━━━ Record excerpts

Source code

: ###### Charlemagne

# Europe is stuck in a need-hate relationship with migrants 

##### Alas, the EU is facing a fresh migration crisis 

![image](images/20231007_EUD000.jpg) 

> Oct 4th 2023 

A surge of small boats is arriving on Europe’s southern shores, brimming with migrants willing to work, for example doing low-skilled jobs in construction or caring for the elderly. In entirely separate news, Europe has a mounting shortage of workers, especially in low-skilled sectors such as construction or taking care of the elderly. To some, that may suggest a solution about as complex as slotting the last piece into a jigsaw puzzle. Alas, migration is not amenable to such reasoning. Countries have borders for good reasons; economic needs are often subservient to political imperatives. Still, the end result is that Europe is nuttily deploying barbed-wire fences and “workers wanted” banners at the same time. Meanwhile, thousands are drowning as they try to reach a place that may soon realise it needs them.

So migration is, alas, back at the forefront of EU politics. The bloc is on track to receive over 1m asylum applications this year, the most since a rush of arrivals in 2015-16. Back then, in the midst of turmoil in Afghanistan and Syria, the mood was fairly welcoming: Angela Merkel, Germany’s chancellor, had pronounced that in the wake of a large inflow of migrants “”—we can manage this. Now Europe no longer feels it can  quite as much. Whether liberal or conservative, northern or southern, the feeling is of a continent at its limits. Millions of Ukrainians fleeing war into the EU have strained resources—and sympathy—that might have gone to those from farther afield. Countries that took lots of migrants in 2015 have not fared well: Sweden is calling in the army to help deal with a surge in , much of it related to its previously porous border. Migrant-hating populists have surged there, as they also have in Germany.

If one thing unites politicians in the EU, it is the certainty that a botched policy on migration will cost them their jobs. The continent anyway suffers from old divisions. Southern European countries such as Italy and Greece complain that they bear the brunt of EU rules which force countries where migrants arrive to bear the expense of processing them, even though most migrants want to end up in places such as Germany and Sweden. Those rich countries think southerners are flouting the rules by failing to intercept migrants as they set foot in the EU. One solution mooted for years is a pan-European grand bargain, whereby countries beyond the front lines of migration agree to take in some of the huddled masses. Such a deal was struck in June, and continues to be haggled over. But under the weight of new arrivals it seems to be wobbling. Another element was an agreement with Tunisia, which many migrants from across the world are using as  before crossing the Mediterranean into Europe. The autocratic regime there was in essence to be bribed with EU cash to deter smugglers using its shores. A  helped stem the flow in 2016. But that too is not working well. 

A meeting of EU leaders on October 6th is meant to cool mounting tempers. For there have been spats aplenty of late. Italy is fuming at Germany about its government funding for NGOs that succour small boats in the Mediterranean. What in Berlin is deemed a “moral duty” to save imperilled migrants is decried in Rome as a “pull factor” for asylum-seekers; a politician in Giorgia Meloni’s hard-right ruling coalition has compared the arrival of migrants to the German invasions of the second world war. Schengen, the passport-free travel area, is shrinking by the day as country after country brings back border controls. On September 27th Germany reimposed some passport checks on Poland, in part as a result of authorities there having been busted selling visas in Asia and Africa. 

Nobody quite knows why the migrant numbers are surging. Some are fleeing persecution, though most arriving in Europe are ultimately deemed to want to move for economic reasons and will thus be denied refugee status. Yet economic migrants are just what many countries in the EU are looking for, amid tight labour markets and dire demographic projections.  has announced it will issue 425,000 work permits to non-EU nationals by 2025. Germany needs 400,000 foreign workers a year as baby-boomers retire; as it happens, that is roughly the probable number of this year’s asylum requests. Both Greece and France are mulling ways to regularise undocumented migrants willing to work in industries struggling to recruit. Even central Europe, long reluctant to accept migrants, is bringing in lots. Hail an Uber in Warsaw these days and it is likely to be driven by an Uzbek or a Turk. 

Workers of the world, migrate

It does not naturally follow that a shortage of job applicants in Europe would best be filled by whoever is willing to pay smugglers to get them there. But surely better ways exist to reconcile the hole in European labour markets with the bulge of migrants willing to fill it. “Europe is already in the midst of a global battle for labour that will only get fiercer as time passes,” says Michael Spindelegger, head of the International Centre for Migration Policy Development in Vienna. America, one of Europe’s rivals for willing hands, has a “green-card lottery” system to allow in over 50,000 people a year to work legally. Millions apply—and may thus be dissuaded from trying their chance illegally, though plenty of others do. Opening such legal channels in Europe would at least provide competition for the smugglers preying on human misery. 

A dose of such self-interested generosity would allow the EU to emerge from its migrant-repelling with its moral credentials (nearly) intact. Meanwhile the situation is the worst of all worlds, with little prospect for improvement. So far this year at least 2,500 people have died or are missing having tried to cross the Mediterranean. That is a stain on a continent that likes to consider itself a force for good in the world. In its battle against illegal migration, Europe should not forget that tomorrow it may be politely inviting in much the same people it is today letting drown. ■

━━━━━━

* **Task to carry out**
The listing is to be retyped in full, exactly as shown.

* **Output for this task**
Source code

: ###### Charlemagne

# Europe is stuck in a need-hate relationship with migrants 

##### Alas, the EU is facing a fresh migration crisis 

![image](images/20231007_EUD000.jpg) 

> Oct 4th 2023 

A surge of small boats is arriving on Europe’s southern shores, brimming with migrants willing to work, for example doing low-skilled jobs in construction or caring for the elderly. In entirely separate news, Europe has a mounting shortage of workers, especially in low-skilled sectors such as construction or taking care of the elderly. To some, that may suggest a solution about as complex as slotting the last piece into a jigsaw puzzle. Alas, migration is not amenable to such reasoning. Countries have borders for good reasons; economic needs are often subservient to political imperatives. Still, the end result is that Europe is nuttily deploying barbed-wire fences and “workers wanted” banners at the same time. Meanwhile, thousands are drowning as they try to reach a place that may soon realise it needs them.

So migration is, alas, back at the forefront of EU politics. The bloc is on track to receive over 1m asylum applications this year, the most since a rush of arrivals in 2015-16. Back then, in the midst of turmoil in Afghanistan and Syria, the mood was fairly welcoming: Angela Merkel, Germany’s chancellor, had pronounced that in the wake of a large inflow of migrants “”—we can manage this. Now Europe no longer feels it can  quite as much. Whether liberal or conservative, northern or southern, the feeling is of a continent at its limits. Millions of Ukrainians fleeing war into the EU have strained resources—and sympathy—that might have gone to those from farther afield. Countries that took lots of migrants in 2015 have not fared well: Sweden is calling in the army to help deal with a surge in , much of it related to its previously porous border. Migrant-hating populists have surged there, as they also have in Germany.

If one thing unites politicians in the EU, it is the certainty that a botched policy on migration will cost them their jobs. The continent anyway suffers from old divisions. Southern European countries such as Italy and Greece complain that they bear the brunt of EU rules which force countries where migrants arrive to bear the expense of processing them, even though most migrants want to end up in places such as Germany and Sweden. Those rich countries think southerners are flouting the rules by failing to intercept migrants as they set foot in the EU. One solution mooted for years is a pan-European grand bargain, whereby countries beyond the front lines of migration agree to take in some of the huddled masses. Such a deal was struck in June, and continues to be haggled over. But under the weight of new arrivals it seems to be wobbling. Another element was an agreement with Tunisia, which many migrants from across the world are using as  before crossing the Mediterranean into Europe. The autocratic regime there was in essence to be bribed with EU cash to deter smugglers using its shores. A  helped stem the flow in 2016. But that too is not working well. 

A meeting of EU leaders on October 6th is meant to cool mounting tempers. For there have been spats aplenty of late. Italy is fuming at Germany about its government funding for NGOs that succour small boats in the Mediterranean. What in Berlin is deemed a “moral duty” to save imperilled migrants is decried in Rome as a “pull factor” for asylum-seekers; a politician in Giorgia Meloni’s hard-right ruling coalition has compared the arrival of migrants to the German invasions of the second world war. Schengen, the passport-free travel area, is shrinking by the day as country after country brings back border controls. On September 27th Germany reimposed some passport checks on Poland, in part as a result of authorities there having been busted selling visas in Asia and Africa. 

Nobody quite knows why the migrant numbers are surging. Some are fleeing persecution, though most arriving in Europe are ultimately deemed to want to move for economic reasons and will thus be denied refugee status. Yet economic migrants are just what many countries in the EU are looking for, amid tight labour markets and dire demographic projections.  has announced it will issue 425,000 work permits to non-EU nationals by 2025. Germany needs 400,000 foreign workers a year as baby-boomers retire; as it happens, that is roughly the probable number of this year’s asylum requests. Both Greece and France are mulling ways to regularise undocumented migrants willing to work in industries struggling to recruit. Even central Europe, long reluctant to accept migrants, is bringing in lots. Hail an Uber in Warsaw these days and it is likely to be driven by an Uzbek or a Turk. 

Workers of the world, migrate

It does not naturally follow that a shortage of job applicants in Europe would best be filled by whoever is willing to pay smugglers to get them there. But surely better ways exist to reconcile the hole in European labour markets with the bulge of migrants willing to fill it. “Europe is already in the midst of a global battle for labour that will only get fiercer as time passes,” says Michael Spindelegger, head of the International Centre for Migration Policy Development in Vienna. America, one of Europe’s rivals for willing hands, has a “green-card lottery” system to allow in over 50,000 people a year to work legally. Millions apply—and may thus be dissuaded from trying their chance illegally, though plenty of others do. Opening such legal channels in Europe would at least provide competition for the smugglers preying on human misery. 

A dose of such self-interested generosity would allow the EU to emerge from its migrant-repelling with its moral credentials (nearly) intact. Meanwhile the situation is the worst of all worlds, with little prospect for improvement. So far this year at least 2,500 people have died or are missing having tried to cross the Mediterranean. That is a stain on a continent that likes to consider itself a force for good in the world. In its battle against illegal migration, Europe should not forget that tomorrow it may be politely inviting in much the same people it is today letting drown. ■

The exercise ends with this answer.